Exercise objective:
The expected output is a copy of every line in the records with the string "Screenshots".

Collection entries:
= = = = =

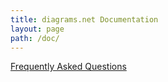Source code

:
 ```yaml
---
title: diagrams.net Documentation
layout: page
path: /doc/
---
```


[Frequently Asked Questions](/doc/faq/)
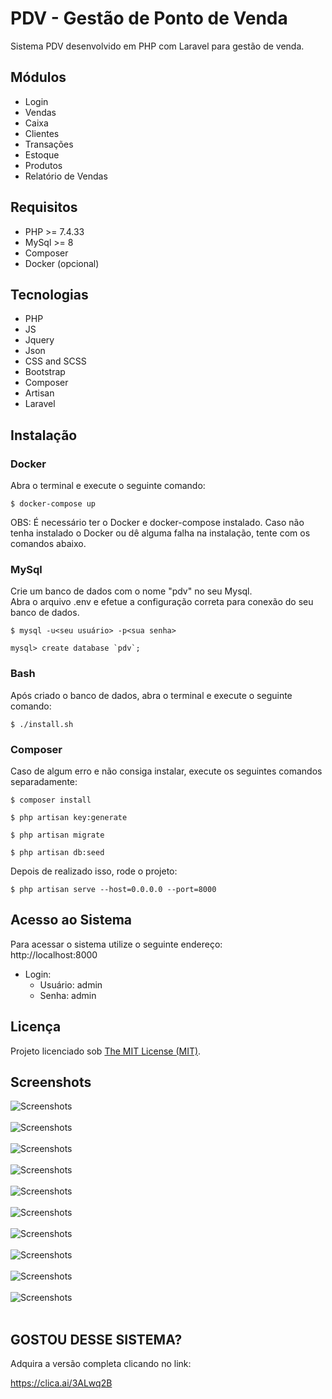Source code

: # PDV - Gestão de Ponto de Venda

Sistema PDV desenvolvido em PHP com Laravel para gestão de venda.

## Módulos

- Login
- Vendas
- Caixa
- Clientes
- Transações
- Estoque
- Produtos
- Relatório de Vendas

## Requisitos

- PHP >= 7.4.33
- MySql >= 8
- Composer
- Docker (opcional)

## Tecnologias

- PHP
- JS
- Jquery
- Json
- CSS and SCSS
- Bootstrap
- Composer
- Artisan
- Laravel

## Instalação

### Docker
Abra o terminal e execute o seguinte comando:

```
$ docker-compose up
```

OBS: É necessário ter o Docker e docker-compose instalado.
Caso não tenha instalado o Docker ou dê alguma falha na instalação, tente com os comandos abaixo.

### MySql
Crie um banco de dados com o nome "pdv" no seu Mysql.<br>
Abra o arquivo .env e efetue a configuração correta para conexão do seu banco de dados.<br>

```
$ mysql -u<seu usuário> -p<sua senha>

mysql> create database `pdv`;
```

### Bash
Após criado o banco de dados, abra o terminal e execute o seguinte comando:

```
$ ./install.sh
```

### Composer
Caso de algum erro e não consiga instalar, execute os seguintes comandos separadamente:

```
$ composer install

$ php artisan key:generate

$ php artisan migrate

$ php artisan db:seed
```

Depois de realizado isso, rode o projeto:

```
$ php artisan serve --host=0.0.0.0 --port=8000
```

## Acesso ao Sistema 

Para acessar o sistema utilize o seguinte endereço:<br>
http://localhost:8000

- Login: <br>
    - Usuário: admin<br>
    - Senha: admin

## Licença

Projeto licenciado sob <a href="LICENSE">The MIT License (MIT)</a>.

## Screenshots

![Screenshots](screenshots/screenshot01.png) <br><br>
![Screenshots](screenshots/screenshot02.png) <br><br>
![Screenshots](screenshots/screenshot03.png) <br><br>
![Screenshots](screenshots/screenshot04.png) <br><br>
![Screenshots](screenshots/screenshot05.png) <br><br>
![Screenshots](screenshots/screenshot06.png) <br><br>
![Screenshots](screenshots/screenshot07.png) <br><br>
![Screenshots](screenshots/screenshot08.png) <br><br>
![Screenshots](screenshots/screenshot09.png) <br><br>
![Screenshots](screenshots/screenshot10.png) <br><br>

## GOSTOU DESSE SISTEMA? <br>
Adquira a versão completa clicando no link: <br>

https://clica.ai/3ALwq2B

= = = = =

Exercise result:
## Screenshots
![Screenshots](screenshots/screenshot01.png) <br><br>
![Screenshots](screenshots/screenshot02.png) <br><br>
![Screenshots](screenshots/screenshot03.png) <br><br>
![Screenshots](screenshots/screenshot04.png) <br><br>
![Screenshots](screenshots/screenshot05.png) <br><br>
![Screenshots](screenshots/screenshot06.png) <br><br>
![Screenshots](screenshots/screenshot07.png) <br><br>
![Screenshots](screenshots/screenshot08.png) <br><br>
![Screenshots](screenshots/screenshot09.png) <br><br>
![Screenshots](screenshots/screenshot10.png) <br><br>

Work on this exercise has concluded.